SUPPLIED INFORMATION ::
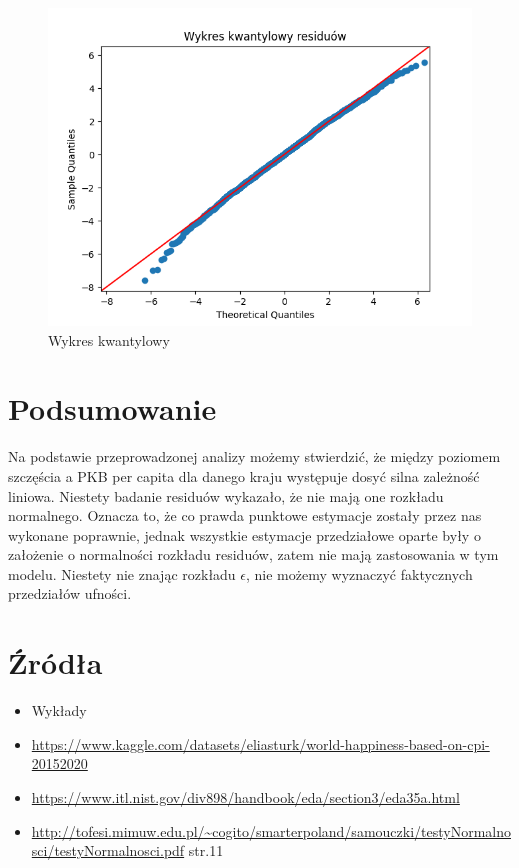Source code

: \documentclass{article}
\theoremstyle{break}
\begin{document}
\begin{figure}[H]
	\begin{center}
		\includegraphics[scale=0.63]{res_qq.png}
		\caption{Wykres kwantylowy}
		\label{fig:res_qq}
	\end{center}
\end{figure}

	\section{Podsumowanie}
	
	Na podstawie przeprowadzonej analizy możemy stwierdzić, że między poziomem szczęścia a PKB per capita dla danego kraju występuje dosyć silna zależność liniowa. Niestety badanie residuów wykazało, że nie mają one rozkładu normalnego. Oznacza to, że co prawda punktowe estymacje zostały przez nas wykonane poprawnie, jednak wszystkie estymacje przedziałowe oparte były o założenie o normalności rozkładu residuów, zatem nie mają zastosowania w tym modelu. Niestety nie znając rozkładu $\epsilon$, nie możemy wyznaczyć faktycznych przedziałów ufności.
	
	\section{Źródła}
	\begin{itemize}
		\item Wykłady
		\item \url{https://www.kaggle.com/datasets/eliasturk/world-happiness-based-on-cpi-20152020}
		\item \url{https://www.itl.nist.gov/div898/handbook/eda/section3/eda35a.html}
		\item \url{http://tofesi.mimuw.edu.pl/~cogito/smarterpoland/samouczki/testyNormalnosci/testyNormalnosci.pdf} str.11
		
	\end{itemize}
	
	
\end{document}
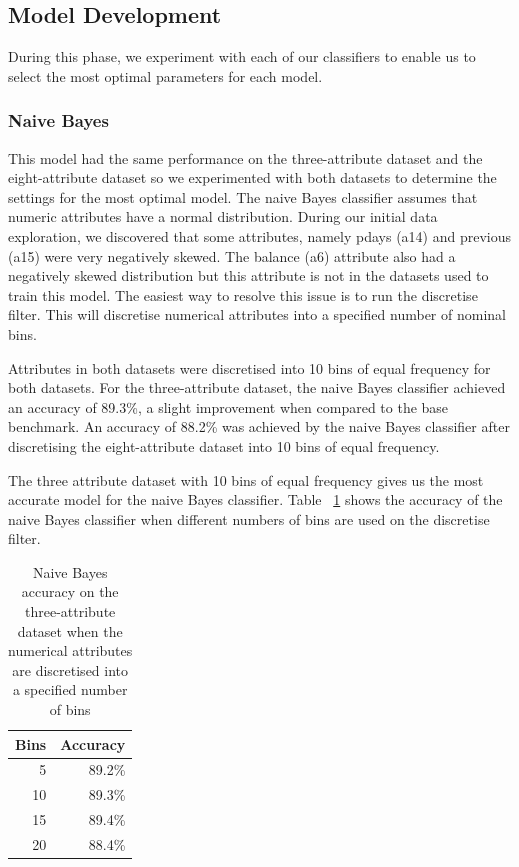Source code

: \documentclass[a4paper,11pt]{article}
\begin{document}
\subsection{Model Development}

During this phase, we experiment with each of our classifiers to enable us to select the most optimal parameters
for each model.

\subsubsection{Naive Bayes}

This model had the same performance on the three-attribute dataset and the eight-attribute dataset so we experimented 
with both datasets to determine the settings for the most optimal model. The naive Bayes classifier
assumes that numeric attributes have a normal distribution. During our initial data exploration, we discovered
that some attributes, namely pdays (a14) and previous (a15) were very negatively skewed. The balance (a6) attribute
also had a negatively skewed distribution but this attribute is not in the datasets used to train this model. The
easiest way to resolve this issue is to run the discretise filter. This will discretise numerical attributes into
a specified number of nominal bins.

Attributes in both datasets were discretised into 10 bins of equal frequency for both datasets. For the three-attribute
dataset, the naive Bayes classifier achieved an accuracy of 89.3\%, a slight improvement when compared to the base benchmark.
An accuracy of 88.2\% was achieved by the naive Bayes classifier after discretising the eight-attribute dataset into
10 bins of equal frequency.

The three attribute dataset with 10 bins of equal frequency gives us the most accurate model for the naive Bayes
classifier. Table ~\ref{tab:naiveBayesBins} shows the accuracy of the naive Bayes classifier when different numbers of
bins are used on the discretise filter. 

\begin{table}[H]
  \begin{center}
    \begin{tabular}{r | r}
      Bins & Accuracy  \\ \hline
      5 & 89.2\% \\
      10 & 89.3\% \\
      15 & 89.4\% \\
      20 & 88.4\% \\
    \end{tabular}
  \end{center}
  \caption{Naive Bayes accuracy on the three-attribute dataset when the numerical attributes are discretised
  into a specified number of bins}
  \label{tab:naiveBayesBins}
\end{table}
\end{document}
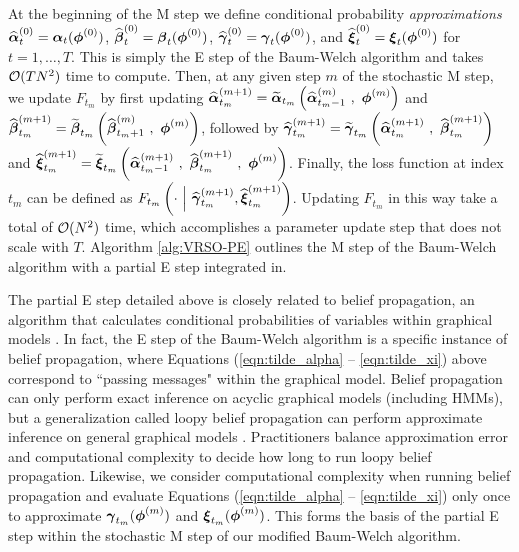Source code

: At the beginning of the M step we define conditional probability \textit{approximations} $\widehat {\boldsymbol{\alpha}}_{t}^{(0)} = \boldsymbol{\alpha}_t(\boldsymbol{\phi}^{(0)})$, $\widehat {\boldsymbol{\beta}}_{t}^{(0)} = \boldsymbol{\beta}_t(\boldsymbol{\phi}^{(0)})$, $\widehat {\boldsymbol{\gamma}}_{t}^{(0)} = \boldsymbol{\gamma}_t(\boldsymbol{\phi}^{(0)})$, and $\widehat {\boldsymbol{\xi}}_{t}^{(0)} = \boldsymbol{\xi}_t(\boldsymbol{\phi}^{(0)})$ for $t = 1,\ldots,T$. This is simply the E step of the Baum-Welch algorithm and takes $\mathcal{O}(TN^2)$ time to compute. Then, at any given step $m$ of the stochastic M step, we update $F_{t_m}$ by first updating $\widehat {\boldsymbol{\alpha}}_{t_m}^{(m+1)} = \widetilde {\boldsymbol{\alpha}}_{t_m}\left(\widehat {\boldsymbol{\alpha}}_{t_m-1}^{(m)} ~,~ \boldsymbol{\phi}^{(m)}\right)$ and $\widehat {\boldsymbol{\beta}}_{t_m}^{(m+1)} = \widetilde {\boldsymbol{\beta}}_{t_m}\left(\widehat {\boldsymbol{\beta}}_{t_m+1}^{(m)} ~,~ \boldsymbol{\phi}^{(m)}\right)$, followed by $\widehat {\boldsymbol{\gamma}}_{t_m}^{(m+1)} = \widetilde {\boldsymbol{\gamma}}_{t_m}\left(\widehat {\boldsymbol{\alpha}}_{t_m}^{(m+1)} ~,~ \widehat {\boldsymbol{\beta}}_{t_m}^{(m+1)}\right)$ and $\widehat {\boldsymbol{\xi}}_{t_m}^{(m+1)} = \widetilde {\boldsymbol{\xi}}_{t_m}\left(\widehat {\boldsymbol{\alpha}}_{t_m-1}^{(m+1)} ~,~ \widehat {\boldsymbol{\beta}}_{t_m}^{(m+1)} ~,~ \boldsymbol{\phi}^{(m)}\right)$. Finally, the loss function at index $t_m$ can be defined as $F_{t_m}\left(\cdot ~ \Big | ~ \widehat {\boldsymbol{\gamma}}_{t_m}^{(m+1)},\widehat {\boldsymbol{\xi}}_{t_m}^{(m+1)}\right)$. Updating $F_{t_m}$ in this way take a total of $\mathcal{O}(N^2)$ time, which accomplishes a parameter update step that does not scale with $T$. Algorithm \ref{alg:VRSO-PE} outlines the M step of the Baum-Welch algorithm with a partial E step integrated in. 

The partial E step detailed above is closely related to belief propagation, an algorithm that calculates conditional probabilities of variables within graphical models \citep{Pearl:1982}. In fact, the E step of the Baum-Welch algorithm is a specific instance of belief propagation, where Equations (\ref{eqn:tilde_alpha} -- \ref{eqn:tilde_xi}) above correspond to ``passing messages" within the graphical model. Belief propagation can only perform exact inference on acyclic graphical models (including HMMs), but a generalization called loopy belief propagation can perform approximate inference on general graphical models \citep{Pearl:1988}. Practitioners balance approximation error and computational complexity to decide how long to run loopy belief propagation. Likewise, we consider computational complexity when running belief propagation and evaluate Equations (\ref{eqn:tilde_alpha} -- \ref{eqn:tilde_xi}) only once to approximate $\boldsymbol{\gamma}_{t_m}(\boldsymbol{\phi}^{(m)})$ and $\boldsymbol{\xi}_{t_m}(\boldsymbol{\phi}^{(m)})$. This forms the basis of the partial E step within the stochastic M step of our modified Baum-Welch algorithm.

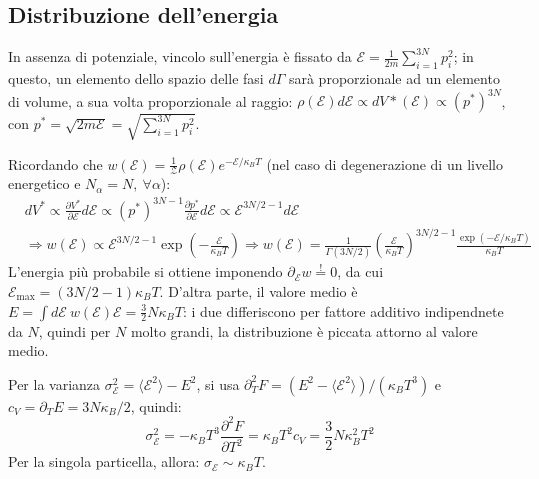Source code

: \documentclass[10pt, a4paper]{scrartcl}
\numberwithin{equation}{subsection}
\theoremstyle{style1}
\begin{document}
\subsection{Distribuzione dell'energia}

In assenza di potenziale, vincolo sull'energia \`e fissato da $\mathscr{E} = \frac{1}{2m} \sum_{i=1}^{3N} p_i^2$; in questo, un elemento dello spazio delle fasi $d\Gamma$ sar\`a proporzionale ad un elemento di volume, a sua volta proporzionale al raggio: $\rho (\mathscr{E}) d \mathscr{E} \propto d V* (\mathscr{E}) \propto (p^*)^{3N } $, con $p^* = \sqrt{2 m \mathscr{E}} = \sqrt{\sum_{i=1}^{3N} p_i^2} $.

Ricordando che $w (\mathscr{E}) = \frac{1}{\mathscr{Z}}\rho (\mathscr{E}) e^{ - \mathscr{E } /\kappa _B T} $ (nel caso di degenerazione di un livello energetico e $N _\alpha  = N ,  \ \forall  \alpha $):
\[
\begin{split}
	&dV^* \propto \frac{\partial V^*}{\partial \mathscr{E}}  d \mathscr{E} \propto (p^*)^{3N -1 } \frac{\partial p^*}{\partial \mathscr{E}} d \mathscr{E}\propto \mathscr{E} ^{3N /2 -1} d \mathscr{E}\\
	&\Rightarrow  w (\mathscr{E}) \propto \mathscr{E}^{3N /2 -1 } \exp \left(- \frac{\mathscr{E}}{\kappa _B T}\right) \Rightarrow w(\mathscr{E}) = \frac{1}{\Gamma(3N / 2) } \left(\frac{\mathscr{E}}{\kappa _B T}\right) ^{3N / 2 -1} \frac{\exp(- \mathscr{E}/\kappa _B T)}{\kappa _B T}
\end{split}
\] 
L'energia pi\`u probabile si ottiene imponendo $\partial _\mathscr{E} w \stackrel{!}{=} 0$, da cui $\mathscr{E}_\text{max}= (3N / 2 -1) \kappa _B T$. D'altra parte, il valore medio \`e $E = \int d \mathscr{E} \ w(\mathscr{E}) \mathscr{E} = \frac{3}{2}N \kappa _B T $: i due differiscono per fattore additivo indipendnete da $N$, quindi per $N$ molto grandi, la distribuzione \`e piccata attorno al valore medio.

Per la varianza $\sigma _\mathscr{E}^2 = \langle \mathscr{E}^2 \rangle- E^2$, si usa $\partial _T^2 F = (E^2 - \langle \mathscr{E}^2 \rangle) / (\kappa _B T^3)$ e $c_V = \partial_T E = 3N\kappa _B / 2$, quindi:
\begin{equation}
	\sigma _\mathscr{E}^2 = - \kappa _B T^3 \frac{\partial ^2F}{\partial T^2} = \kappa _B T^2 c_V = \frac{3}{2} N\kappa _B^ 2 T^2 
\end{equation}
 Per la singola particella, allora: $\sigma _\mathscr{E} \sim \kappa _B T$.
\end{document}
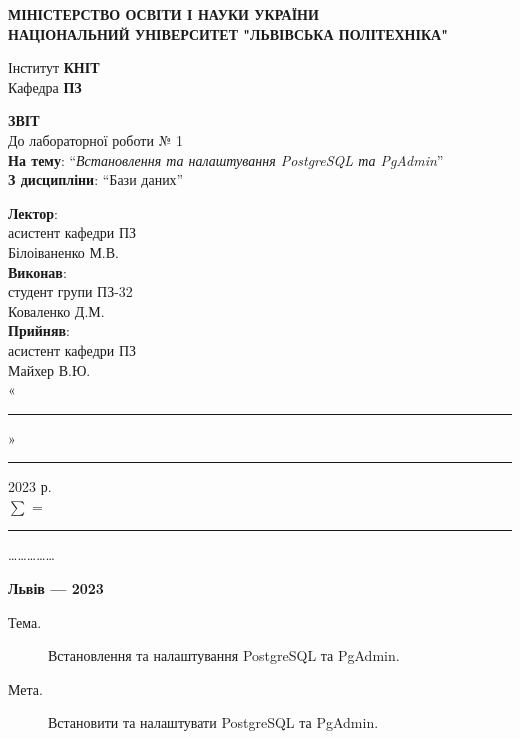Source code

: \documentclass[14pt]{extreport}
\newcommand\subject{Бази даних}
\newcommand\lecturer{асистент кафедри ПЗ\\Білоіваненко М.В.}
\newcommand\teacher{асистент кафедри ПЗ\\Майхер В.Ю.}
\newcommand\mygroup{ПЗ-32}
\newcommand\lab{1}
\newcommand\theme{Встановлення та налаштування PostgreSQL та PgAdmin}
\newcommand\purpose{Встановити та налаштувати PostgreSQL та PgAdmin}
\begin{document}
\begin{normalsize}
	\begin{titlepage}
		\thispagestyle{empty}
		\begin{center}
			\textbf{МІНІСТЕРСТВО ОСВІТИ І НАУКИ УКРАЇНИ\\
				НАЦІОНАЛЬНИЙ УНІВЕРСИТЕТ "ЛЬВІВСЬКА ПОЛІТЕХНІКА"}
		\end{center}
		\begin{flushright}
			Інститут \textbf{КНІТ}\\
			Кафедра \textbf{ПЗ}
		\end{flushright}
		\vspace{200pt}
		\begin{center}
			\textbf{ЗВІТ}\\
			\vspace{10pt}
			До лабораторної роботи № \lab\\
			\textbf{На тему}: “\textit{\theme}”\\
			\textbf{З дисципліни}: “\subject”
		\end{center}
		\vspace{40pt}
		\begin{flushright}
			
			\textbf{Лектор}:\\
			\lecturer\\
			\vspace{10pt}
			\textbf{Виконав}:\\
			
			студент групи \mygroup\\
			Коваленко Д.М.\\
			\vspace{10pt}
			\textbf{Прийняв}:\\
			
			\teacher\\
			
			\vspace{28pt}
			«\rule{1cm}{0.15mm}» \rule{1.5cm}{0.15mm} 2023 р.\\
			$\sum$ = \rule{1cm}{0.15mm}……………\\
			
		\end{flushright}
		\vspace{\fill}
		\begin{center}
			\textbf{Львів — 2023}
		\end{center}
	\end{titlepage}
		
	\begin{description}
		\item[Тема.] \theme.
		\item[Мета.] \purpose.
	\end{description}


\end{normalsize}
\end{document}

WORK INSTRUCTIONS ::
Search the entries above for the string "description". Copy each line in which it appears.

TASK SOLUTION ::
	\begin{description}
	\end{description}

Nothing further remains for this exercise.